Un développement maitrisé de la téléconsultation, du télésoin et de la téléexpertise peut rendre les parcours de soins et de santé plus efficients, en générant une baisse de certaines dépenses comme vient de le démontrer l'institut économique Molinari, à la condition que la France accepte la mise en place d'organisations innovantes qui ont fait leurs preuves dans de nombreux pays, en particulier la collaboration avec les IPA "praticiens" en soin primaire, à l'image de ce que sont les nurse practitioners dans les pays anglosaxons où le modèle a fait ses preuves. (https://www.telemedaction.org/451568650)
S'il fallait lutter contre la pratique exclusive de la téléconsultation, la mesure prise par l'Assurance maladie dans l'avenant 9 de la Convention médicale nationale, avec l'accord des ordres professionnels, touche l'ensemble des professionnels de santé, alors que l'exercice exclusif sur les plateformes nationales de téléconsultation ne concerne que quelques centaines de jeunes médecins. La limite des pratiques de télésanté à 20% de l'activité professionnelle globale, d'une part ne repose sur aucune donnée scientifique connue, d'autre part, nous semble contraire à l'éthique médicale (le bien agir du médecin) rappelée dans les articles R.4127-5, R.4127-6 et R.4127-8 du Code de la santé publique. Enfin, nous pensons que cette mesure ne peut que constituer un frein au développement d'une télésanté efficiente dont a besoin notre système de santé au 21ème siècle.(https://www.telemedaction.org/452442936)
On ne redéveloppera pas ici l'intérêt du numérique en santé et de la télésanté pour mieux prendre en charge les soins non-programmés. Le lecteur pourra se reporter à un récent billet traitant de la crise des urgences hospitalières. (https://www.telemedaction.org/452757672)
Un développement attendu de la télésurveillance médicale pour prévenir les complications et les hospitalisations de patients atteints de maladies chroniques.

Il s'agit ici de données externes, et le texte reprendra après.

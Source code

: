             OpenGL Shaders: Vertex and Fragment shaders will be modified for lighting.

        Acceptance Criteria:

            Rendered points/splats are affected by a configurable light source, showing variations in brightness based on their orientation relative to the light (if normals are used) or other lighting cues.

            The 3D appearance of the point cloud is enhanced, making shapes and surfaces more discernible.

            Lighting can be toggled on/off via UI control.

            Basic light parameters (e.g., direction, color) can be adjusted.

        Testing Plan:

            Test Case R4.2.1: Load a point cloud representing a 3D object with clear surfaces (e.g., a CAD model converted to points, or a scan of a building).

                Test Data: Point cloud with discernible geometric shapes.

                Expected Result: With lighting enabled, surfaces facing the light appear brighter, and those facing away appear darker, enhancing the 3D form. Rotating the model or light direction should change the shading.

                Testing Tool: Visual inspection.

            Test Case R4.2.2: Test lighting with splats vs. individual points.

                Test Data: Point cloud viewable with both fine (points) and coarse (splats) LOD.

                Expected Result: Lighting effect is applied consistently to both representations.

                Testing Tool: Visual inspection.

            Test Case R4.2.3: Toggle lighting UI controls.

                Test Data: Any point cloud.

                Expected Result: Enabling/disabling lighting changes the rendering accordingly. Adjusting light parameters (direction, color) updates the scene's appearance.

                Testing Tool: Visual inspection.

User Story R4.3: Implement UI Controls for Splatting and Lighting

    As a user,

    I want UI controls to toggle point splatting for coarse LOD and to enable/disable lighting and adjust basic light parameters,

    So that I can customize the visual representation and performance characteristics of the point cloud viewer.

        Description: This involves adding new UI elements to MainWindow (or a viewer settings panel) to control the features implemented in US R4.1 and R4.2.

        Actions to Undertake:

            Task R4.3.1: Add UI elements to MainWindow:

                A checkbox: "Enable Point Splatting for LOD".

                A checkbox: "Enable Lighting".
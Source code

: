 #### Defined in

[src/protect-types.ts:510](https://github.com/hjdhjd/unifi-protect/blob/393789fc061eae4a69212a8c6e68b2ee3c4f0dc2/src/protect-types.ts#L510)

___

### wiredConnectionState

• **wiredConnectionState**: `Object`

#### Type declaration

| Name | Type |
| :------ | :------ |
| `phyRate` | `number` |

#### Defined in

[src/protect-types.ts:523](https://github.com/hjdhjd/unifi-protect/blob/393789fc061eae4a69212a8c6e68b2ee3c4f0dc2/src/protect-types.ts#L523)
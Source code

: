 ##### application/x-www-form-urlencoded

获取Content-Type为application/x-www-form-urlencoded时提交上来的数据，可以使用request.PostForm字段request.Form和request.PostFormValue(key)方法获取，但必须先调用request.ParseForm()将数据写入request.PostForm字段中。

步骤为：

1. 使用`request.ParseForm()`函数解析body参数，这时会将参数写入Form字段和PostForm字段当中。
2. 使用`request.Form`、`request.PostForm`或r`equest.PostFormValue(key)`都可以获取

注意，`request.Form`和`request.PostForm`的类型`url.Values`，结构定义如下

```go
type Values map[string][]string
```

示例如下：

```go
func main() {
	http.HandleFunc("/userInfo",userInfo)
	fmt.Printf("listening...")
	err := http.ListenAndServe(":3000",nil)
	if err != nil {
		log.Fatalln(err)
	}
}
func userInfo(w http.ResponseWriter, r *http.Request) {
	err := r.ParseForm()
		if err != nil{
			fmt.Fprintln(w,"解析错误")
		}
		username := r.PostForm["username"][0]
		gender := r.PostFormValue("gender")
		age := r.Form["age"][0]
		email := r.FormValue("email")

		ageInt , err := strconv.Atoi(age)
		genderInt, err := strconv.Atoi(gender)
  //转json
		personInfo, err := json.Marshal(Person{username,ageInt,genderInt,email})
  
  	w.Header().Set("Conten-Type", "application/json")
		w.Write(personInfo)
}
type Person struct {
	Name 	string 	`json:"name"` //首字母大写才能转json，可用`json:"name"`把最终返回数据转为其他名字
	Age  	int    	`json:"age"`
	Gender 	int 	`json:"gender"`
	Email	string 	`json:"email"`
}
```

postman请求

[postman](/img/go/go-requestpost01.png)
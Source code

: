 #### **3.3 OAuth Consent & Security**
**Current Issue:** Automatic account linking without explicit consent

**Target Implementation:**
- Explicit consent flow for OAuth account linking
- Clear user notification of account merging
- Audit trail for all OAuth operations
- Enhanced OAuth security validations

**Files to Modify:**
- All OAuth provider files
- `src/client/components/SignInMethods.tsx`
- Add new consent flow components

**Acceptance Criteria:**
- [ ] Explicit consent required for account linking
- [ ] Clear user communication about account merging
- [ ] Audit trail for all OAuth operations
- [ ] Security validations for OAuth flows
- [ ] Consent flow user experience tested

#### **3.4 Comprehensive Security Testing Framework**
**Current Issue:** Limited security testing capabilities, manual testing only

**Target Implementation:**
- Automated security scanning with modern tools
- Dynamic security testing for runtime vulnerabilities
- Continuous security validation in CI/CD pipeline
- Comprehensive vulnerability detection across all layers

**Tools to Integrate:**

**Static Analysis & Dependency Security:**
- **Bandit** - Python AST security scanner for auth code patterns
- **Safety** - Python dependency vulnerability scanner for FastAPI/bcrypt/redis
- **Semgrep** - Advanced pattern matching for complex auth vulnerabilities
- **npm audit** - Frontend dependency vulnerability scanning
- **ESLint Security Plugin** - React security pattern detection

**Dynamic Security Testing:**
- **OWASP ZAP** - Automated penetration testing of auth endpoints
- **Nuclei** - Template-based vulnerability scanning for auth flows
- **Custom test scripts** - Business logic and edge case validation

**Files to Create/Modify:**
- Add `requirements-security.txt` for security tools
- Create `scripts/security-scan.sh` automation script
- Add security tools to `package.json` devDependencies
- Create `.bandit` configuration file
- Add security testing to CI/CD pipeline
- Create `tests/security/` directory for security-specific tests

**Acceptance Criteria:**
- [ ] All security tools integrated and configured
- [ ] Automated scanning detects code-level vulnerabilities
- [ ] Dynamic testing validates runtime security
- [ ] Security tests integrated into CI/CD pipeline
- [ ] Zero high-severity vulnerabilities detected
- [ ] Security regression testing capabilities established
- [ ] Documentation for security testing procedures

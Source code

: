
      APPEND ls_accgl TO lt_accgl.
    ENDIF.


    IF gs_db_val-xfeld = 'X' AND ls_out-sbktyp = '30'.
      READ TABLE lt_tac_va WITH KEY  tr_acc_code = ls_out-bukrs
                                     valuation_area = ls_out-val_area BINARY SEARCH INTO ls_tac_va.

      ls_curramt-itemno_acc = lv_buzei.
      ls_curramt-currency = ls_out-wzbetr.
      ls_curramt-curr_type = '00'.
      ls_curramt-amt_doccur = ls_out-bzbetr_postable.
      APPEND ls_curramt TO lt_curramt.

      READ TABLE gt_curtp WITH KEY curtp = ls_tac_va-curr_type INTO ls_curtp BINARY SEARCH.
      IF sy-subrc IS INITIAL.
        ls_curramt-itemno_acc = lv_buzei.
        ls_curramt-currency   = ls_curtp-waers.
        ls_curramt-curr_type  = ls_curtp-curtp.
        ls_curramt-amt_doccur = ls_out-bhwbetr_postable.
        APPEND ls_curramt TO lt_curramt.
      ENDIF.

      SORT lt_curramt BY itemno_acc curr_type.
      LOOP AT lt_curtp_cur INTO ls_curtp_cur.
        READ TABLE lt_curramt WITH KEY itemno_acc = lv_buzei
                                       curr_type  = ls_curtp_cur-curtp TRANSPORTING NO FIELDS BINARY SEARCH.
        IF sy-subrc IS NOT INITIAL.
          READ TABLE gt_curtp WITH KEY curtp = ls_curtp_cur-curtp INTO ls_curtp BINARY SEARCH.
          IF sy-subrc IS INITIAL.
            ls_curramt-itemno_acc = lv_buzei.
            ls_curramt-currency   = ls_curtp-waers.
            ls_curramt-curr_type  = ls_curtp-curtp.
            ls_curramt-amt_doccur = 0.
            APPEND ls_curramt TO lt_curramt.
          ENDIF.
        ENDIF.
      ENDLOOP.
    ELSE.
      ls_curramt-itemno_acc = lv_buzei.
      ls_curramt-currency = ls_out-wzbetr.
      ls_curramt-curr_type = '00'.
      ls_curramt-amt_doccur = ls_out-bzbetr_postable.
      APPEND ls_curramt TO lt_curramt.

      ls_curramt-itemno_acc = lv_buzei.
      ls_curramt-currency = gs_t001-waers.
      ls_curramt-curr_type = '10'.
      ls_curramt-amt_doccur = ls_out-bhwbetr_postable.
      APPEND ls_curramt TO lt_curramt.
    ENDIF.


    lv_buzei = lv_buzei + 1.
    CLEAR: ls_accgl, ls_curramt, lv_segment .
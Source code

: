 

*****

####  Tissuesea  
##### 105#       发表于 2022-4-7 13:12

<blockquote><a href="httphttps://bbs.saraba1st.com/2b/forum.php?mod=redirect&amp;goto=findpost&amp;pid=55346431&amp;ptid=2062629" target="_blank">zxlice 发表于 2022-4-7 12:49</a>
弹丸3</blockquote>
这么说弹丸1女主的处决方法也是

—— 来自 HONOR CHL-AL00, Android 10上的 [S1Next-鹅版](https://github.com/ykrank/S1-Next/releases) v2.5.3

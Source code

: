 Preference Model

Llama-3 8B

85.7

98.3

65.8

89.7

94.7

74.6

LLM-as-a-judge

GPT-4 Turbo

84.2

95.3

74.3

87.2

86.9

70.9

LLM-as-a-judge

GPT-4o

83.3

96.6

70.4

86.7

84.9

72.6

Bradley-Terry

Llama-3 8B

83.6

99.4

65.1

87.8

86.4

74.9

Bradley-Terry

C'est l'honneur de la France de financer dans le droit commun de la Sécurité sociale cette nouvelle organisation qui vise à prévenir les complications des patients atteints de maladies chroniques et à éviter les hospitalisations. La mise en oeuvre de ce financement, prévu dans la LFSS 2022, a été repoussée à 2023. Nous avons largement abordé ce thème dans de précédents billets (https://www.telemedaction.org/450445207) Il est urgent de mettre en place la télésurveillance médicale des patients atteints de maladies chroniques si on veut prévenir la submersion des hôpitaux. (https://www.telemedaction.org/439232997)
En résumé, la France dispose aujourd'hui de tous les atouts pour réaliser une véritable refondation de notre système de santé. Il faut obtenir une adhésion des citoyens et des professionnels de santé du terrain pour que cette refondation promise par le pouvoir politique réussisse. Les citoyens sont prêts à vivre de nouvelles organisations de soins fondées sur un exercice partagé et collectif, à la condition qu'ils soient guidés et entrainés par les professionnels pour bénéficier pleinement du numérique en santé. Les trois lois promulgués depuis 2009 préparaient les usagers et les professionnels à cette refondation.